EXERCISE DIRECTIONS – The entries below must be retyped exactly. Pictures are to be omitted.

Dataset entries –
"""

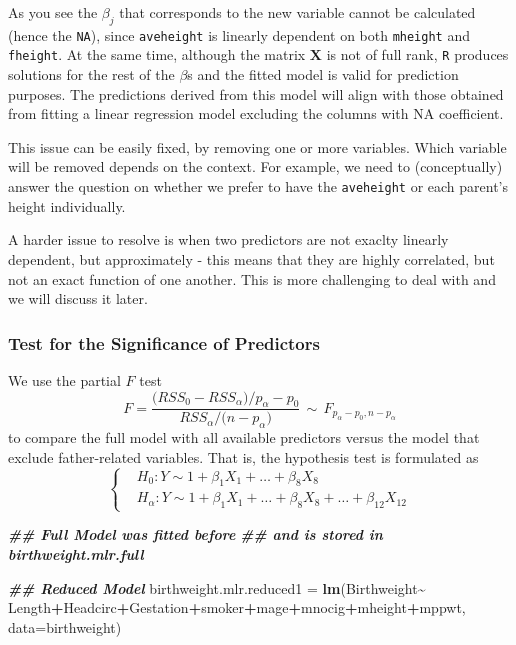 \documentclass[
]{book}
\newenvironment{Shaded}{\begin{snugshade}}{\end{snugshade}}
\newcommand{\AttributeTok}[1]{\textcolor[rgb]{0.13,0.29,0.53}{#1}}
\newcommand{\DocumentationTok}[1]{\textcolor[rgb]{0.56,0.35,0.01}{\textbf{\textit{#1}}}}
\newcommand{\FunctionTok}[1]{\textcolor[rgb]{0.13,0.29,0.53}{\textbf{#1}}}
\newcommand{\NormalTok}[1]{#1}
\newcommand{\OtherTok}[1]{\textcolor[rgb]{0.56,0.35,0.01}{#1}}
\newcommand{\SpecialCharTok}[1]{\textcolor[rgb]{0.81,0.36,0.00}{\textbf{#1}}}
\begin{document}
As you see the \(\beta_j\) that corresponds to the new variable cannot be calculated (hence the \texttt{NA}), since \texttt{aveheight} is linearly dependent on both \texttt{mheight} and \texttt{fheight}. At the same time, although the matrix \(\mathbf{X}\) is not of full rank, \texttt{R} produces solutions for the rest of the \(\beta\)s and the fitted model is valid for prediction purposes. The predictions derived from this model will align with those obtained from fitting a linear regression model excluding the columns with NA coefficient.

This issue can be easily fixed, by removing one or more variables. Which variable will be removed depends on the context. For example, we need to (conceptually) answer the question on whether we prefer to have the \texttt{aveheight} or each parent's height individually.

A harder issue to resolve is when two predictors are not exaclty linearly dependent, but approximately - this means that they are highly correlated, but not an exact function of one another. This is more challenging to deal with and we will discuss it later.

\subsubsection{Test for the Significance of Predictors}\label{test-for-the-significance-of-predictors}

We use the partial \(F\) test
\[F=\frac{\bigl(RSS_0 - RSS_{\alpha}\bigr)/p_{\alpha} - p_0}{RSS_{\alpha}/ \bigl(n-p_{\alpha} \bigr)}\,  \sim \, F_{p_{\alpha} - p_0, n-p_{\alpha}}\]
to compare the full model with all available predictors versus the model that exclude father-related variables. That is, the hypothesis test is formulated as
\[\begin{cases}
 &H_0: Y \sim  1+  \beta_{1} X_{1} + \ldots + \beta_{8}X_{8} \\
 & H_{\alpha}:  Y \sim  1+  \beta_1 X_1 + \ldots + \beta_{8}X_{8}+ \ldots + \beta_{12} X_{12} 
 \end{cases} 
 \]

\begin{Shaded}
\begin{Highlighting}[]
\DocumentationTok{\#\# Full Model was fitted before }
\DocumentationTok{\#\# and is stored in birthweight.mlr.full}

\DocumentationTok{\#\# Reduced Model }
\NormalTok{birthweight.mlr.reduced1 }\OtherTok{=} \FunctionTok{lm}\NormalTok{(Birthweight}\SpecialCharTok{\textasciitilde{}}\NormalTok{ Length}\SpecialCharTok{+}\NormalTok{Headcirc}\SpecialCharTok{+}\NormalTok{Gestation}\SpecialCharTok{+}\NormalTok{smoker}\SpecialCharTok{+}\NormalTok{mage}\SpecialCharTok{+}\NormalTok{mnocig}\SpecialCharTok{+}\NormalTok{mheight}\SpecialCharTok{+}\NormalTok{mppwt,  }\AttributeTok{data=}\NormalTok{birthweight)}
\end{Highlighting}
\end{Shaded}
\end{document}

"""

TASK OUTPUT –
 \documentclass[
]{book}
\newenvironment{Shaded}{\begin{snugshade}}{\end{snugshade}}
\newcommand{\AttributeTok}[1]{\textcolor[rgb]{0.13,0.29,0.53}{#1}}
\newcommand{\DocumentationTok}[1]{\textcolor[rgb]{0.56,0.35,0.01}{\textbf{\textit{#1}}}}
\newcommand{\FunctionTok}[1]{\textcolor[rgb]{0.13,0.29,0.53}{\textbf{#1}}}
\newcommand{\NormalTok}[1]{#1}
\newcommand{\OtherTok}[1]{\textcolor[rgb]{0.56,0.35,0.01}{#1}}
\newcommand{\SpecialCharTok}[1]{\textcolor[rgb]{0.81,0.36,0.00}{\textbf{#1}}}
\begin{document}
As you see the \(\beta_j\) that corresponds to the new variable cannot be calculated (hence the \texttt{NA}), since \texttt{aveheight} is linearly dependent on both \texttt{mheight} and \texttt{fheight}. At the same time, although the matrix \(\mathbf{X}\) is not of full rank, \texttt{R} produces solutions for the rest of the \(\beta\)s and the fitted model is valid for prediction purposes. The predictions derived from this model will align with those obtained from fitting a linear regression model excluding the columns with NA coefficient.

This issue can be easily fixed, by removing one or more variables. Which variable will be removed depends on the context. For example, we need to (conceptually) answer the question on whether we prefer to have the \texttt{aveheight} or each parent's height individually.

A harder issue to resolve is when two predictors are not exaclty linearly dependent, but approximately - this means that they are highly correlated, but not an exact function of one another. This is more challenging to deal with and we will discuss it later.

\subsubsection{Test for the Significance of Predictors}\label{test-for-the-significance-of-predictors}

We use the partial \(F\) test
\[F=\frac{\bigl(RSS_0 - RSS_{\alpha}\bigr)/p_{\alpha} - p_0}{RSS_{\alpha}/ \bigl(n-p_{\alpha} \bigr)}\,  \sim \, F_{p_{\alpha} - p_0, n-p_{\alpha}}\]
to compare the full model with all available predictors versus the model that exclude father-related variables. That is, the hypothesis test is formulated as
\[\begin{cases}
 &H_0: Y \sim  1+  \beta_{1} X_{1} + \ldots + \beta_{8}X_{8} \\
 & H_{\alpha}:  Y \sim  1+  \beta_1 X_1 + \ldots + \beta_{8}X_{8}+ \ldots + \beta_{12} X_{12} 
 \end{cases} 
 \]

\begin{Shaded}
\begin{Highlighting}[]
\DocumentationTok{\#\# Full Model was fitted before }
\DocumentationTok{\#\# and is stored in birthweight.mlr.full}

\DocumentationTok{\#\# Reduced Model }
\NormalTok{birthweight.mlr.reduced1 }\OtherTok{=} \FunctionTok{lm}\NormalTok{(Birthweight}\SpecialCharTok{\textasciitilde{}}\NormalTok{ Length}\SpecialCharTok{+}\NormalTok{Headcirc}\SpecialCharTok{+}\NormalTok{Gestation}\SpecialCharTok{+}\NormalTok{smoker}\SpecialCharTok{+}\NormalTok{mage}\SpecialCharTok{+}\NormalTok{mnocig}\SpecialCharTok{+}\NormalTok{mheight}\SpecialCharTok{+}\NormalTok{mppwt,  }\AttributeTok{data=}\NormalTok{birthweight)}
\end{Highlighting}
\end{Shaded}
\end{document}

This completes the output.